Now that you've had both a daughter and a son, are you noticing a difference in the way you parent boys versus girls?
[My son is] only 1, so there's not a lot to do other than like, 'Please don't grab my hair.' But I will say it is heartbreaking to leave them, and I don't remember a ton of it from my daughter because your brain is like this foggy mess and stand-up is one of the things that does keep me grounded. The consistency of getting up in those clubs year after year and knowing everyone — that is the one consistent thing in my life over the last 20 years and it's always been something that's brought me such joy and I love my fans so much. But your heart is broken when you're not with your kids and then when you're with them, you're like, oh, I need a break. But it is a weird thing, like you become two different people. When I leave [home to do shows], I have to just know that my heart is in pieces, but I've got to go do this amazing job, but I can't say that I get the joy from being on the road in the way that I did before, like I've been to Pittsburgh, I've been to Austin, I've been to the gift shops, I've been to the bars, I've eaten the steak, and all I want to do when I get offstage is just go to sleep so I can get home the next day.
So as we millennials are reaching a certain age and having children, I think it's great that comedians who are also experiencing parenthood are able to talk about it because it feels like a different era than what our parents went through. What is it like crafting jokes around that topic?
When you're a woman, you're always gonna get asked more about your children than men do, and for me there was a bit of a stutter step because to even begin to talk about something as life-changing, life-affirming and life-shattering as having kids, these are waters that you've never navigated before and I've gotten horrific comments like, 'You're not gonna talk about your kids, are you?' Which is disheartening because men get to do that and it's like, 'Oh, that's so charming, give them a sitcom.' But when women do, it's kind of seen as like, 'Oh, well, she's unf—able now, she has kids, that's not gonna be for me.' I also have a lot of hot takes about other things. So for me, the commentary on being a mom is less about the specificity of an interaction with my child and more commentary on society's commentary on a woman having kids, and even within that, I do keep it to a minimum in the special because I'm still so blown away by the experience that I'm having, I haven't processed all of it yet. So in five years I'll complain about the kids.
You have some good material when it comes to talking about Gen Z and Alpha. How do you find a way to make these jokes multilayered for everyone in the audience?

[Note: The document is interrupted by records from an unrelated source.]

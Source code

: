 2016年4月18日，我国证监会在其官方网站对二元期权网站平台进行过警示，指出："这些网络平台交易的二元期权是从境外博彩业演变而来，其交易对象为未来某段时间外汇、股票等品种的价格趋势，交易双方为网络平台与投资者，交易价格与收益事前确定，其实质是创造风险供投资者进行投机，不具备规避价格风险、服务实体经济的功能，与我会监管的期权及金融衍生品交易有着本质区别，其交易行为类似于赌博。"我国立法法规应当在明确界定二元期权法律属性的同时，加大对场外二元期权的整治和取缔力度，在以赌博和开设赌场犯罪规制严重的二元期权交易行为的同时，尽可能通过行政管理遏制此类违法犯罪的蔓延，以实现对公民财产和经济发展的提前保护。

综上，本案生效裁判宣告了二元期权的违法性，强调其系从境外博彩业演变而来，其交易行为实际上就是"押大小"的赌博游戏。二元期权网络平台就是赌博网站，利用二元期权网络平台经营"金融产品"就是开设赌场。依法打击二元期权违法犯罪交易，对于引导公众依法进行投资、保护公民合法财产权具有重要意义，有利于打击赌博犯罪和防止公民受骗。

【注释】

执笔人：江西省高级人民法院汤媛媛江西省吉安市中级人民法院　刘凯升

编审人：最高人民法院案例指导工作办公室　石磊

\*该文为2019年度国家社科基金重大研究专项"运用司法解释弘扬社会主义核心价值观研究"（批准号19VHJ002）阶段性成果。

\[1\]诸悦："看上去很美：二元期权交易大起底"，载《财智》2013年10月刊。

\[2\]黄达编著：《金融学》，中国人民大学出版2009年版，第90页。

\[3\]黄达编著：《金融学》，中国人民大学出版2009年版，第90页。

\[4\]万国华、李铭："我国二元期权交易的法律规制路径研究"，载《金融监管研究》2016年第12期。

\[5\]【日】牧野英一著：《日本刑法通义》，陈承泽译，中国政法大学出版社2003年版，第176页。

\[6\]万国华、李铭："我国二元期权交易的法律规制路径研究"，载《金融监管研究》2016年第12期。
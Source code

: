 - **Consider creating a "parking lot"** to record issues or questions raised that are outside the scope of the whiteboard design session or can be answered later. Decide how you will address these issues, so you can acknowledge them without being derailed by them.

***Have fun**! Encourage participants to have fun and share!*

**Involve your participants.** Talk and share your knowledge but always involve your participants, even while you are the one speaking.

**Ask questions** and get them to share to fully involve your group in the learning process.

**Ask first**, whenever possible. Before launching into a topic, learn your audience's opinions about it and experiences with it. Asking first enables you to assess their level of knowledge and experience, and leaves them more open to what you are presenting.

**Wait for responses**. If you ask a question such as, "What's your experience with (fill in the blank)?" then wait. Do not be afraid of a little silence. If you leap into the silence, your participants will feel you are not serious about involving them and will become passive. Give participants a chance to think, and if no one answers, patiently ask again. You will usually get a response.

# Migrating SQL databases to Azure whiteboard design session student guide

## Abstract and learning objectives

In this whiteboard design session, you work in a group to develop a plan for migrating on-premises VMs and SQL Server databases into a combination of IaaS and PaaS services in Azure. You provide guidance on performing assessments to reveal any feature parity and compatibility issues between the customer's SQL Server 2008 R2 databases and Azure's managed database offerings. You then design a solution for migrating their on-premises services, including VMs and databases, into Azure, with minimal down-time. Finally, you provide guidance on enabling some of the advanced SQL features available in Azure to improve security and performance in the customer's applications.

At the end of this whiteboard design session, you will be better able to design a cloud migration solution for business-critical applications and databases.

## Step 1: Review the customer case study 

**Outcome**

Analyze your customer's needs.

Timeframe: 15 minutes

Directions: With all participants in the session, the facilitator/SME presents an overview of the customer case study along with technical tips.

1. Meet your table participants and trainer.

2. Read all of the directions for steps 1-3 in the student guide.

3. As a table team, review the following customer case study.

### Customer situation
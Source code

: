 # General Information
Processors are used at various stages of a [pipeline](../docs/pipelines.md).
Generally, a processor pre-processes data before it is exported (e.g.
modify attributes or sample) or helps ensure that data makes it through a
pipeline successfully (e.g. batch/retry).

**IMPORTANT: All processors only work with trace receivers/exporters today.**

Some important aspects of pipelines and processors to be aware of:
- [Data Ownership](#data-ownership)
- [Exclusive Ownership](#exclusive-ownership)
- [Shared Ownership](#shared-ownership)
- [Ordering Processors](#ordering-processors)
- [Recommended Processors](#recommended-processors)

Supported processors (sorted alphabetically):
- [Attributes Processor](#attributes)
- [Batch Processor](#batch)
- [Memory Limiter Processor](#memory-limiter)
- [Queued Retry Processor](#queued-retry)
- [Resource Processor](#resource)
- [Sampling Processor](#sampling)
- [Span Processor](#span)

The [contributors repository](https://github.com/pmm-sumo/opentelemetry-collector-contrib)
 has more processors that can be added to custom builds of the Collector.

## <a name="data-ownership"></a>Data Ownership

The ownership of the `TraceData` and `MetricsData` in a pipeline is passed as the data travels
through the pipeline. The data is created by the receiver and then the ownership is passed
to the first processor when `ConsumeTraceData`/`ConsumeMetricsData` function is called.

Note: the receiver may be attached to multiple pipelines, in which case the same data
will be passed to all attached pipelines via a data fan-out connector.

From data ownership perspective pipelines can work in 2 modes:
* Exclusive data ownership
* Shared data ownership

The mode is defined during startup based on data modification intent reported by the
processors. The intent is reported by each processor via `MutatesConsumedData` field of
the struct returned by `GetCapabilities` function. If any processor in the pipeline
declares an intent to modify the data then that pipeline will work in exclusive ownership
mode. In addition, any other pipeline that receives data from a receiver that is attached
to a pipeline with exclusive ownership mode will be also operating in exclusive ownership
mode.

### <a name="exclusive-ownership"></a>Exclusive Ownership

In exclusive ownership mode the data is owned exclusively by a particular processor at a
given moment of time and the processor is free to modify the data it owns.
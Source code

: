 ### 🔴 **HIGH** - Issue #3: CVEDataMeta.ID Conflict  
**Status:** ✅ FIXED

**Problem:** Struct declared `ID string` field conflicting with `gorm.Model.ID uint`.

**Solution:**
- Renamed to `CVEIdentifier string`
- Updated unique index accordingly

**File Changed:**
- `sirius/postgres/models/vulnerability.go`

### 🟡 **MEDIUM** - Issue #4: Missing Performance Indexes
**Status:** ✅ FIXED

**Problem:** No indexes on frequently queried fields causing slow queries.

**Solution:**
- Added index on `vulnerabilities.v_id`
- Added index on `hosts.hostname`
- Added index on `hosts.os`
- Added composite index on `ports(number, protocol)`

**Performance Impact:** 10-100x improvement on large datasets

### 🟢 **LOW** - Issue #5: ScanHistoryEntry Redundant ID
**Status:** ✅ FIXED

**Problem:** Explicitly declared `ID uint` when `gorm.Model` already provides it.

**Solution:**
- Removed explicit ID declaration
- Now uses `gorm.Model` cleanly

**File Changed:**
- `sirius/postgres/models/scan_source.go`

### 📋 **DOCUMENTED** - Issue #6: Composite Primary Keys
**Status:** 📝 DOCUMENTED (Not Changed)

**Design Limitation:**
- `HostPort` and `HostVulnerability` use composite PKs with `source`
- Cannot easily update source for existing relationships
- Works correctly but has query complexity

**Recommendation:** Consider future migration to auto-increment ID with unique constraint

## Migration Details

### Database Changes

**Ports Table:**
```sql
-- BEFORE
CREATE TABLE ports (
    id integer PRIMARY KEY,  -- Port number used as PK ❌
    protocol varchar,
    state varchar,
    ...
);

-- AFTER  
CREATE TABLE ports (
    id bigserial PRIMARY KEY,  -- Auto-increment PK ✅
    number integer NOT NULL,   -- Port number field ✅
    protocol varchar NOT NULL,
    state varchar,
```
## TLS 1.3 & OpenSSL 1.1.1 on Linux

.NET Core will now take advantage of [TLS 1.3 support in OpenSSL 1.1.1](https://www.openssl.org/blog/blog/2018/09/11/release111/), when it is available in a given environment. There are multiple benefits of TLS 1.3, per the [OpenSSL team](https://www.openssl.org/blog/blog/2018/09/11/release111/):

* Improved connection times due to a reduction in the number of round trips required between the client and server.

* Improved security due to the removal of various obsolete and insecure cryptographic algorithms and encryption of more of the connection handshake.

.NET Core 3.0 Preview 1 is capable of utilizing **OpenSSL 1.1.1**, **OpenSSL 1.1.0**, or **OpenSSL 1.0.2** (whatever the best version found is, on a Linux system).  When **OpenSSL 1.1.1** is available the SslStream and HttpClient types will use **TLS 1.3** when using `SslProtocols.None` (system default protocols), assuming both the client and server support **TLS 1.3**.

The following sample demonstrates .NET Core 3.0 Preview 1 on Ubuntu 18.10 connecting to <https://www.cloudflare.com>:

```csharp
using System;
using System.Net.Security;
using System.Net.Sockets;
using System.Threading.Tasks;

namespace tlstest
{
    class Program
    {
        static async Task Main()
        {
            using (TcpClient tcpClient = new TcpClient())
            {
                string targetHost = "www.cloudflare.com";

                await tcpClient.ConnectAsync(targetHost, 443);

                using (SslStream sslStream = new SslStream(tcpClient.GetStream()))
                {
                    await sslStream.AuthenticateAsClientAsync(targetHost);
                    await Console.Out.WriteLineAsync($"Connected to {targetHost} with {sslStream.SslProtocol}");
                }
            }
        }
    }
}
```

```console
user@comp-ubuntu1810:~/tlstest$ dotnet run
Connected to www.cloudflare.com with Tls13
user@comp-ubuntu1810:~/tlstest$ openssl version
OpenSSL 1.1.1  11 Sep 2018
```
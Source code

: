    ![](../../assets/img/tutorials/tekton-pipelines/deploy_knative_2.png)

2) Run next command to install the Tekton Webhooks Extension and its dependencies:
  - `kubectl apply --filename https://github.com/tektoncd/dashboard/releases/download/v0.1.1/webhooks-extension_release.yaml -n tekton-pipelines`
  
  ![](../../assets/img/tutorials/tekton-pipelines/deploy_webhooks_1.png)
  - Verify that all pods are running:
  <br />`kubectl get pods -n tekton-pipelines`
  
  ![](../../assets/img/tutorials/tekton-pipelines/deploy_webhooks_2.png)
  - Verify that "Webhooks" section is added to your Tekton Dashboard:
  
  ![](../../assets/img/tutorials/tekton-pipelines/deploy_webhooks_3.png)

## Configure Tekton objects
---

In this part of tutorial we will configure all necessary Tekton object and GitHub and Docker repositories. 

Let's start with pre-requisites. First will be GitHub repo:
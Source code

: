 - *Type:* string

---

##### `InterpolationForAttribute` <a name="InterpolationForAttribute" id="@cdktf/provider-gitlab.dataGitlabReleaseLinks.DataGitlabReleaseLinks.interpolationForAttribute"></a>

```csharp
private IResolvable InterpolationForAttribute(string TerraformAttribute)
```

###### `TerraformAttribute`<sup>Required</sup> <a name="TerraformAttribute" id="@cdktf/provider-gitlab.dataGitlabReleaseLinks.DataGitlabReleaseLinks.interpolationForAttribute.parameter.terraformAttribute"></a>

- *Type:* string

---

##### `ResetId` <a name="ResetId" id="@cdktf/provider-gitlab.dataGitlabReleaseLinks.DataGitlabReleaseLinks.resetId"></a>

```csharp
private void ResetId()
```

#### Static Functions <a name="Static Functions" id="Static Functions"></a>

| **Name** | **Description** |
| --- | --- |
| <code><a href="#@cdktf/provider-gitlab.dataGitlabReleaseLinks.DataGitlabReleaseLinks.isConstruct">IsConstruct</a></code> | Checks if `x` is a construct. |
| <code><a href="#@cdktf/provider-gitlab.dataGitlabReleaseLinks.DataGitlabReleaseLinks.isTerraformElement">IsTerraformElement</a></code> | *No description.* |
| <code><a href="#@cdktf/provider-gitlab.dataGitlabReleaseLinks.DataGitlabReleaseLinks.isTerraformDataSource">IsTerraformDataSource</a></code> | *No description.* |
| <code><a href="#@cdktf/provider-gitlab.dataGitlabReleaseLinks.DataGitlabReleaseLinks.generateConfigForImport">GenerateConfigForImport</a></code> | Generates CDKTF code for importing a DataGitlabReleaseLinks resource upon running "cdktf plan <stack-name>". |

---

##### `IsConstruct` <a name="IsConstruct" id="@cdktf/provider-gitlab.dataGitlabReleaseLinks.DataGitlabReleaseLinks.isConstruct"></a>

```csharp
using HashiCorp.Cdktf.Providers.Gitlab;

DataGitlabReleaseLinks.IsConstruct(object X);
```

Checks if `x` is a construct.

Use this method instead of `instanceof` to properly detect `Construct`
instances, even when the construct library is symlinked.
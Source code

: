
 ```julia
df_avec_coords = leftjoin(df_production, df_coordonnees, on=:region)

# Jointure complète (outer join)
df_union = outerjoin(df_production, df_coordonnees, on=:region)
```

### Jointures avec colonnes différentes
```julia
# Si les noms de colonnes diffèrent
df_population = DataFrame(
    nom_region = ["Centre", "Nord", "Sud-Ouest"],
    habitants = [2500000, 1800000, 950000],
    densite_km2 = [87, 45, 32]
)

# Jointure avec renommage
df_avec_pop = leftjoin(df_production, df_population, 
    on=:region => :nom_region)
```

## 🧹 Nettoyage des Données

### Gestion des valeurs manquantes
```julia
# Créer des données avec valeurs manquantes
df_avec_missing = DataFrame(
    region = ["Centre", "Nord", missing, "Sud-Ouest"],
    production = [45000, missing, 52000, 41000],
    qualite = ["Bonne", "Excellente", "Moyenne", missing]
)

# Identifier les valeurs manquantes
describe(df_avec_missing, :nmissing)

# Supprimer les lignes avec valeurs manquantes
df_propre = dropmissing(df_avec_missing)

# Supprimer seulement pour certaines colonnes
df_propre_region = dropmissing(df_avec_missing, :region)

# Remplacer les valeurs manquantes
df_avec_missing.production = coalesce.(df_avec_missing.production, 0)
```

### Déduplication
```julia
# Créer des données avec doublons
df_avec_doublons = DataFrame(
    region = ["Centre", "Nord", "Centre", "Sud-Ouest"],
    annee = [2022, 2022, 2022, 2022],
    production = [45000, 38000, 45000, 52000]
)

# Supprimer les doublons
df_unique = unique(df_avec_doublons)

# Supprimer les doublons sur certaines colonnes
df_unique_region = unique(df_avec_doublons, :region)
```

I'm always developing jokes for me, and I'm mindful of who might be in the audience, but I'm very lucky in that I don't have a homogeneous audience. I think with some comics you know exactly the archetype of [their fans], and because I'm fortunate enough to be able to play audiences across the country, you really don't know who you're gonna get. You can kind of guess, but we have everyone from conservative veterans, to a super queer contingent, to people who look like your parents, to Gen Z. So it's always about the truth and it's always about saying something honest, because comedy comes from vulnerability and from honesty and I don't hate Gen Z or Baby Boomers. My comedy comes from a place of very much wanting to be seen and explain myself. I don't ever write anything to hurt anyone deliberately. And so all my comedy comes from this unending need to understand what the f— is going on.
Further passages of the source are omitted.